Direktur Eksekutif ReforMiner Institute, Komaidi Notonegoro, menjelaskan bahwa keberadaan kilang minyak dan gas sejak era pemerintahan kolonial Belanda merupakan bentuk awal dari hilirisasi migas. Ia menyatakan bahwa kebijakan hilirisasi menjadi tulang punggung utama dalam mencapai visi Indonesia Emas 2045 dengan target pertumbuhan ekonomi sebesar 8 persen.
Kebijakan hilirisasi mencakup delapan sektor dan 28 komoditas hingga tahun 2040. Proyeksi investasi mencapai 618 miliar dollar AS atau sekitar Rp 10.197 triliun. Selain itu, kebijakan ini juga diharapkan mampu meningkatkan ekspor sebesar 857,9 miliar dollar AS atau sekitar Rp 14.166 triliun, serta menambah Produk Domestik Bruto (PDB) sebesar 235,9 miliar dollar AS atau sekitar Rp 3.892 triliun. Dalam hal lapangan kerja, kebijakan ini diharapkan dapat menciptakan 3.016.179 kesempatan kerja.
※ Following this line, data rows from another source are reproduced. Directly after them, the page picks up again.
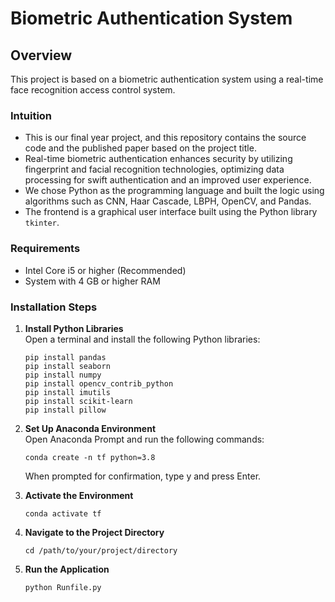 # Biometric Authentication System

## Overview
This project is based on a biometric authentication system using a real-time face recognition access control system.

### Intuition
- This is our final year project, and this repository contains the source code and the published paper based on the project title.
- Real-time biometric authentication enhances security by utilizing fingerprint and facial recognition technologies, optimizing data processing for swift authentication and an improved user experience.
- We chose Python as the programming language and built the logic using algorithms such as CNN, Haar Cascade, LBPH, OpenCV, and Pandas.
- The frontend is a graphical user interface built using the Python library `tkinter`.

### Requirements
- Intel Core i5 or higher (Recommended)
- System with 4 GB or higher RAM

### Installation Steps

1. **Install Python Libraries** <br>
   Open a terminal and install the following Python libraries:
   
   ```
   pip install pandas
   pip install seaborn
   pip install numpy
   pip install opencv_contrib_python
   pip install imutils
   pip install scikit-learn
   pip install pillow

2. **Set Up Anaconda Environment** <br>
   Open Anaconda Prompt and run the following commands:

   ```
   conda create -n tf python=3.8
   ```
    When prompted for confirmation, type y and press Enter.

3. **Activate the Environment**

    ```
   conda activate tf

4. **Navigate to the Project Directory**

   ```
   cd /path/to/your/project/directory

5. **Run the Application**

   ```
   python Runfile.py
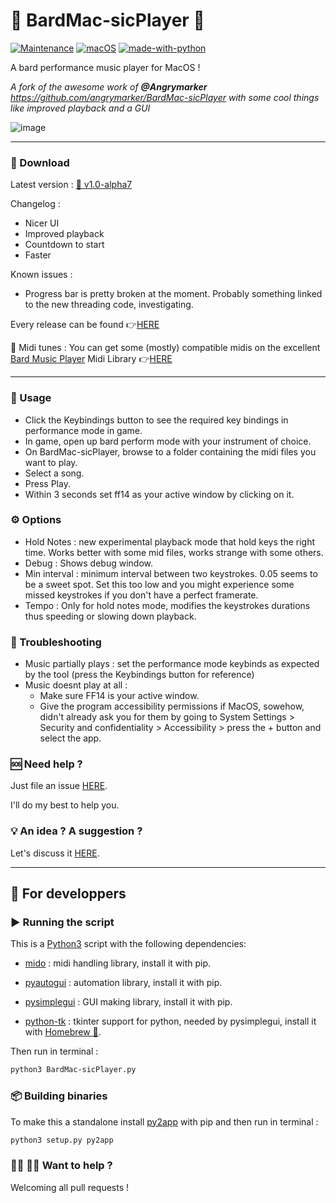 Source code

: # 🎵 BardMac-sicPlayer 🍎

[![Maintenance](https://img.shields.io/badge/Maintained%3F-yes-green.svg)](https://GitHub.com/realAbitbol/BardMac-sicPlayer/graphs/commit-activity) [![macOS](https://svgshare.com/i/ZjP.svg)](https://svgshare.com/i/ZjP.svg) [![made-with-python](https://img.shields.io/badge/Made%20with-Python-1f425f.svg)](https://www.python.org/)

A bard performance music player for MacOS !

*A fork of the awesome work of **@Angrymarker** https://github.com/angrymarker/BardMac-sicPlayer with some cool things like improved playback and a GUI*

![image](https://user-images.githubusercontent.com/73762857/143764596-7e3d01b6-9a9f-4fd6-bbca-fcea3c2f7362.png)

---

### 💾 Download

Latest version : [💾 v1.0-alpha7](https://github.com/realAbitbol/BardMac-sicPlayer/releases/download/v1.0-alpha7/BardMac-sicPlayer.app.zip)

Changelog :
- Nicer UI
- Improved playback
- Countdown to start
- Faster

Known issues :
- Progress bar is pretty broken at the moment. Probably something linked to the new threading code, investigating. 

Every release can be found 👉[HERE](https://github.com/realAbitbol/BardMac-sicPlayer/releases)

🎵 Midi tunes : You can get some (mostly) compatible midis on the excellent [Bard Music Player](https://bardmusicplayer.com) Midi Library 👉[HERE](https://songs.bardmusicplayer.com)

---

### 🎹 Usage
- Click the Keybindings button to see the required key bindings in performance mode in game.
- In game, open up bard perform mode with your instrument of choice.
- On BardMac-sicPlayer, browse to a folder containing the midi files you want to play.
- Select a song.
- Press Play.
- Within 3 seconds set ff14 as your active window by clicking on it.

### ⚙️ Options
- Hold Notes : new experimental playback mode that hold keys the right time. Works better with some mid files, works strange with some others.
- Debug : Shows debug window.
- Min interval : minimum interval between two keystrokes. 0.05 seems to be a sweet spot. Set this too low and you might experience some missed keystrokes if you don't have a perfect framerate.
- Tempo : Only for hold notes mode, modifies the keystrokes durations thus speeding or slowing down playback.

### 🔧 Troubleshooting
- Music partially plays : set the performance mode keybinds as expected by the tool (press the Keybindings button for reference)
- Music doesnt play at all :
  - Make sure FF14 is your active window.
  - Give the program accessibility permissions if MacOS, sowehow, didn't already ask you for them by going to System Settings > Security and confidentiality > Accessibility > press the + button and select the app.
 
 ### 🆘 Need help ?
 
 Just file an issue [HERE](https://github.com/realAbitbol/BardMac-sicPlayer/issues).

 I'll do my best to help you.
 
 ### 💡 An idea ? A suggestion ?
 
 Let's discuss it [HERE](https://github.com/realAbitbol/BardMac-sicPlayer/discussions).

---

## 🤖 For developpers

### ▶️ Running the script

This is a [Python3](https://www.python.org/downloads/) script with the following dependencies:
- [mido](https://pypi.org/project/mido/) : midi handling library, install it with pip.

- [pyautogui](https://pypi.org/project/PyAutoGUI/) : automation library, install it with pip.

- [pysimplegui](https://pypi.org/project/PySimpleGUI/) : GUI making library, install it with pip.

- [python-tk](https://formulae.brew.sh/formula/python-tk@3.9) : tkinter support for python, needed by pysimplegui, install it with [Homebrew 🍺](https://brew.sh/).

Then run in terminal :

```bash
python3 BardMac-sicPlayer.py
```

### 📦 Building binaries

To make this a standalone install [py2app](https://pypi.org/project/py2app/) with pip and then run in terminal :
```bash
python3 setup.py py2app
```  

### 🧑‍💻 👩‍💻 Want to help ?

Welcoming all pull requests !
Komaidi menilai bahwa minyak mentah dan gas yang diproduksi oleh kontraktor kontrak kerja sama (KKKS) sudah lama diolah menjadi produk turunan seperti bahan bakar minyak (BBM), bahan bakar gas (BBG), liquefied petroleum gas (LPG), pupuk, dan petrokimia. Proses ini membuktikan bahwa hilirisasi migas sudah berjalan sejak lama.
Menurutnya, ada tiga alasan mengapa hilirisasi migas penting bagi Indonesia. Pertama, potensi efek berganda dan nilai tambah ekonomi yang mendukung target pertumbuhan 8 persen. Kedua, industri kilang dan sektor pendukung sudah berjalan baik sejak lama. Ketiga, sektor migas memiliki keterkaitan luas dengan perekonomian nasional.
Dari analisis Input-Output (IO) 2016, terdapat sedikitnya 12 sektor yang menggunakan output dari sektor pertambangan migas. Tiga sektor dengan porsi input terbesar adalah barang hasil kilang migas (sektor 95), kimia dasar kecuali pupuk (sektor 96), dan pupuk (sektor 97). Dalam 10 tahun terakhir, ketiga sektor tersebut menghasilkan nilai tambah ekonomi sebesar Rp 17.671 triliun. Rinciannya, sektor barang hasil kilang migas memberikan kontribusi sebesar Rp 6.508 triliun, kimia dasar sebesar Rp 6.802 triliun, dan pupuk sebesar Rp 4.361 triliun.
Hasil perhitungan menunjukkan bahwa ketiga sektor memiliki indeks keterkaitan di atas rata-rata. Sektor 95 mencatat backward linkage 0,91025 dan forward linkage 3,70034. Sektor 96 memiliki backward linkage 1,10624 dan forward linkage 5,66037. Sedangkan sektor 97 mencatat backward linkage 1,06363 dan forward linkage 1,92073.
Dengan basis data IO 2016, multiplier effect ketiganya juga relatif tinggi, yakni 7,18 untuk sektor barang hasil kilang migas, 7,53 untuk kimia dasar, dan 4,73 untuk pupuk. Dengan nilai indeks tersebut, ketiganya tergolong sebagai sektor-sektor dengan tingkat multiplier effect yang kuat dalam mendorong pertumbuhan ekonomi.